The concept is similar to the Overton window, which assumes a sliding scale of legitimate political conversation, and to Hallin's spheres, which assumes that the press implicitly groups issues into questions of wide consensus, legitimate controversy, and deviance. The Swedish Language Council has included the word åsiktskorridor in its 2014 list of neologisms.

== Overview ==

=== Background ===
In December 2013, political scientist Henrik Oscarsson described how he perceived that the space for freedom of opinion had been tightened in Swedish debates. He provided some examples of opinions that were rarely expressed despite being common throughout the population:

- 14% of Swedes agree with limiting the rights to abortion.
- 40% think that Sweden should accept fewer refugees.
- 60% want more animal rights.
- 50% of Swedes do not agree with allowing homosexual couples to adopt children.
- 20% think that there should be a death penalty for murder.
- 25% of all Swedes want to increase the number of wolves.
- Almost 10% want to reduce the expenditure for wind power.
- 5% agree with abolishing the graduation ceremonies in churches.

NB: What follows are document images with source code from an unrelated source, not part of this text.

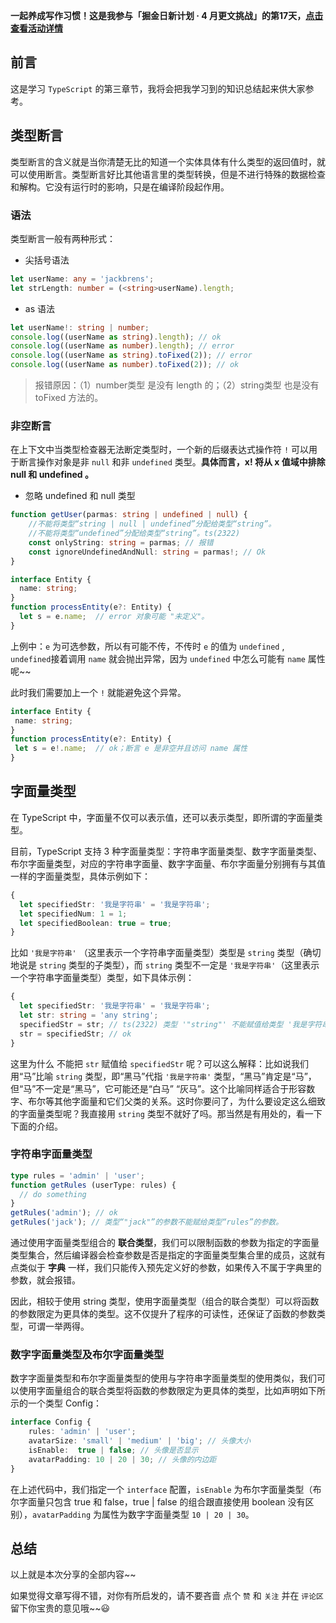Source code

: **一起养成写作习惯！这是我参与「掘金日新计划 · 4 月更文挑战」的第17天，[点击查看活动详情](https://juejin.cn/post/7080800226365145118)**



## 前言

这是学习 `TypeScript` 的第三章节，我将会把我学习到的知识总结起来供大家参考。



## 类型断言

类型断言的含义就是当你清楚无比的知道一个实体具体有什么类型的返回值时，就可以使用断言。类型断言好比其他语言里的类型转换，但是不进行特殊的数据检查和解构。它没有运行时的影响，只是在编译阶段起作用。

### 语法

类型断言一般有两种形式：

- 尖括号语法

```typescript
let userName: any = 'jackbrens';
let strLength: number = (<string>userName).length;
```

- as 语法

```typescript
let userName!: string | number;
console.log((userName as string).length); // ok
console.log((userName as number).length); // error
console.log((userName as string).toFixed(2)); // error
console.log((userName as number).toFixed(2)); // ok
```

> 报错原因：（1）number类型 是没有 length 的；（2）string类型 也是没有 toFixed 方法的。



### 非空断言

在上下文中当类型检查器无法断定类型时，一个新的后缀表达式操作符 `!` 可以用于断言操作对象是非 `null` 和非 `undefined` 类型。**具体而言，x! 将从 x 值域中排除 null 和 undefined 。**

- 忽略 undefined 和 null 类型

```typescript
function getUser(parmas: string | undefined | null) {
    //不能将类型“string | null | undefined”分配给类型“string”。
	//不能将类型“undefined”分配给类型“string”。ts(2322)
    const onlyString: string = parmas; // 报错
    const ignoreUndefinedAndNull: string = parmas!; // Ok
}
```



```typescript
interface Entity {
  name: string;
}
function processEntity(e?: Entity) {
  let s = e.name;  // error 对象可能 "未定义"。
}
```

上例中：`e` 为可选参数，所以有可能不传，不传时 `e` 的值为 `undefined` , `undefined`接着调用 `name` 就会抛出异常，因为 `undefined` 中怎么可能有 `name` 属性呢~~

此时我们需要加上一个 `!` 就能避免这个异常。

 ```typescript
interface Entity {
  name: string;
}
function processEntity(e?: Entity) {
  let s = e!.name;  // ok；断言 e 是非空并且访问 name 属性
}
 ```



## 字面量类型

在 TypeScript 中，字面量不仅可以表示值，还可以表示类型，即所谓的字面量类型。

目前，TypeScript 支持 3 种字面量类型：字符串字面量类型、数字字面量类型、布尔字面量类型，对应的字符串字面量、数字字面量、布尔字面量分别拥有与其值一样的字面量类型，具体示例如下：

```typescript
{
  let specifiedStr: '我是字符串' = '我是字符串';
  let specifiedNum: 1 = 1;
  let specifiedBoolean: true = true;
}
```

比如 `'我是字符串'` （这里表示一个字符串字面量类型）类型是 `string` 类型（确切地说是 `string` 类型的子类型），而 `string` 类型不一定是 `'我是字符串'`（这里表示一个字符串字面量类型）类型，如下具体示例：

```typescript
{
  let specifiedStr: '我是字符串' = '我是字符串';
  let str: string = 'any string';
  specifiedStr = str; // ts(2322) 类型 '"string"' 不能赋值给类型 '我是字符串'
  str = specifiedStr; // ok 
}
```

这里为什么 不能把 `str` 赋值给 `specifiedStr` 呢？可以这么解释：比如说我们用“马”比喻 `string` 类型，即“黑马”代指 `'我是字符串'` 类型，“黑马”肯定是“马”，但“马”不一定是“黑马”，它可能还是“白马” “灰马”。这个比喻同样适合于形容数字、布尔等其他字面量和它们父类的关系。这时你要问了，为什么要设定这么细致的字面量类型呢？我直接用 `string` 类型不就好了吗。那当然是有用处的，看一下下面的介绍。



### 字符串字面量类型

```typescript
type rules = 'admin' | 'user';
function getRules (userType: rules) {
  // do something
}
getRules('admin'); // ok
getRules('jack'); // 类型“"jack"”的参数不能赋给类型“rules”的参数。
```

通过使用字面量类型组合的 **联合类型**，我们可以限制函数的参数为指定的字面量类型集合，然后编译器会检查参数是否是指定的字面量类型集合里的成员，这就有点类似于 **字典** 一样，我们只能传入预先定义好的参数，如果传入不属于字典里的参数，就会报错。

因此，相较于使用 string 类型，使用字面量类型（组合的联合类型）可以将函数的参数限定为更具体的类型。这不仅提升了程序的可读性，还保证了函数的参数类型，可谓一举两得。



### 数字字面量类型及布尔字面量类型

数字字面量类型和布尔字面量类型的使用与字符串字面量类型的使用类似，我们可以使用字面量组合的联合类型将函数的参数限定为更具体的类型，比如声明如下所示的一个类型 Config：

```typescript
interface Config {
    rules: 'admin' | 'user';
    avatarSize: 'small' | 'medium' | 'big'; // 头像大小
    isEnable:  true | false; // 头像是否显示
    avatarPadding: 10 | 20 | 30; // 头像的内边距
}
```

在上述代码中，我们指定一个 `interface` 配置，`isEnable` 为布尔字面量类型（布尔字面量只包含 true 和 false，true | false 的组合跟直接使用 boolean 没有区别），`avatarPadding` 为属性为数字字面量类型 `10 | 20 | 30`。



## 总结

以上就是本次分享的全部内容~~

如果觉得文章写得不错，对你有所启发的，请不要吝啬 点个 `赞` 和 `关注` 并在 `评论区` 留下你宝贵的意见哦~~😃

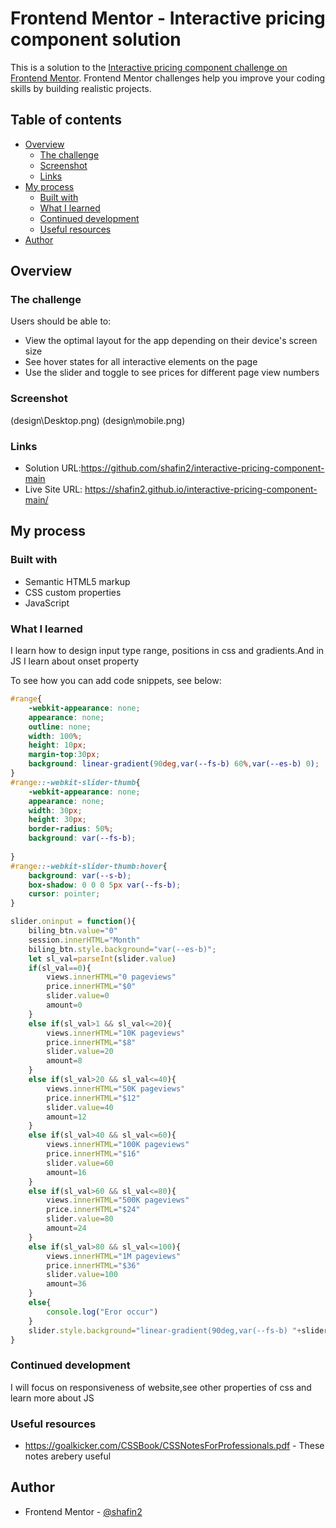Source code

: # Frontend Mentor - Interactive pricing component solution

This is a solution to the [Interactive pricing component challenge on Frontend Mentor](https://www.frontendmentor.io/challenges/interactive-pricing-component-t0m8PIyY8). Frontend Mentor challenges help you improve your coding skills by building realistic projects. 

## Table of contents

- [Overview](#overview)
  - [The challenge](#the-challenge)
  - [Screenshot](#screenshot)
  - [Links](#links)
- [My process](#my-process)
  - [Built with](#built-with)
  - [What I learned](#what-i-learned)
  - [Continued development](#continued-development)
  - [Useful resources](#useful-resources)
- [Author](#author)


## Overview

### The challenge

Users should be able to:

- View the optimal layout for the app depending on their device's screen size
- See hover states for all interactive elements on the page
- Use the slider and toggle to see prices for different page view numbers

### Screenshot

(design\Desktop.png)
(design\mobile.png)

### Links

- Solution URL:https://github.com/shafin2/interactive-pricing-component-main
- Live Site URL: https://shafin2.github.io/interactive-pricing-component-main/

## My process

### Built with

- Semantic HTML5 markup
- CSS custom properties
- JavaScript


### What I learned

I learn how to design input type range, positions in css and gradients.And in JS I learn about onset property

To see how you can add code snippets, see below:

```css
#range{
    -webkit-appearance: none;
    appearance: none;
    outline: none;
    width: 100%;
    height: 10px;
    margin-top:30px;
    background: linear-gradient(90deg,var(--fs-b) 60%,var(--es-b) 0);
}
#range::-webkit-slider-thumb{
    -webkit-appearance: none;
    appearance: none;
    width: 30px;
    height: 30px;
    border-radius: 50%;
    background: var(--fs-b);
    
}
#range::-webkit-slider-thumb:hover{
    background: var(--s-b);
    box-shadow: 0 0 0 5px var(--fs-b);
    cursor: pointer;
}
```
```js
slider.oninput = function(){
    biling_btn.value="0"
    session.innerHTML="Month"
    biling_btn.style.background="var(--es-b)";
    let sl_val=parseInt(slider.value)
    if(sl_val==0){
        views.innerHTML="0 pageviews"
        price.innerHTML="$0"
        slider.value=0
        amount=0
    }
    else if(sl_val>1 && sl_val<=20){
        views.innerHTML="10K pageviews"
        price.innerHTML="$8"
        slider.value=20
        amount=8
    }
    else if(sl_val>20 && sl_val<=40){
        views.innerHTML="50K pageviews"
        price.innerHTML="$12"
        slider.value=40
        amount=12
    }
    else if(sl_val>40 && sl_val<=60){
        views.innerHTML="100K pageviews"
        price.innerHTML="$16"
        slider.value=60
        amount=16
    }
    else if(sl_val>60 && sl_val<=80){
        views.innerHTML="500K pageviews"
        price.innerHTML="$24"
        slider.value=80
        amount=24
    }
    else if(sl_val>80 && sl_val<=100){
        views.innerHTML="1M pageviews"
        price.innerHTML="$36"
        slider.value=100
        amount=36
    }
    else{
        console.log("Eror occur")
    }
    slider.style.background="linear-gradient(90deg,var(--fs-b) "+slider.value+"%,var(--es-b) 0)"
}
```


### Continued development

I will focus on responsiveness of website,see other properties of css and learn more about JS


### Useful resources

- https://goalkicker.com/CSSBook/CSSNotesForProfessionals.pdf - These notes arebery useful

## Author

- Frontend Mentor - [@shafin2](https://www.frontendmentor.io/profile/shafin2)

Oscarsson concluded with calling for "a more moderate and respectful attitude from policymakers".

In February 2015, Expressen editor Ann-Charlotte Marteus published an apology for being part of "constructing a corridor that prevented a constructive debate about migration and integration". She wrote that it was something that she started doing around 2002, when language tests were being debated and the Sweden Democrats started to become more influential. She was also afraid that Sweden's political climate would become more similar to that of Denmark.
Sweden didn't become like Denmark, thank goodness. Maybe the opinion corridor helped. But the price was too high: widespread self-censorship, a fear to examine reality objectively, a diminished belief in the power of arguments. And as a result a dumbed-down public, moral-panicked politicians and social problems that should have gotten attention and been dealt with a long time ago. It proved to be an expensive corridor.
— Ann-Charlotte Marteus, Expressen, 24 May 2015

=== Other observations ===

Erik Helmersson from Dagens Nyheter wrote that Sweden has many opinion corridors in which people rarely question the norms within the group. He blames the Swedish "culture of consensus" and says the social cost for presenting an opposing view is too high. He also praises director Stina Oscarson for her new expression "test speech" and states that it's important to allow people to try new ways of thinking without being smothered by blame and insults.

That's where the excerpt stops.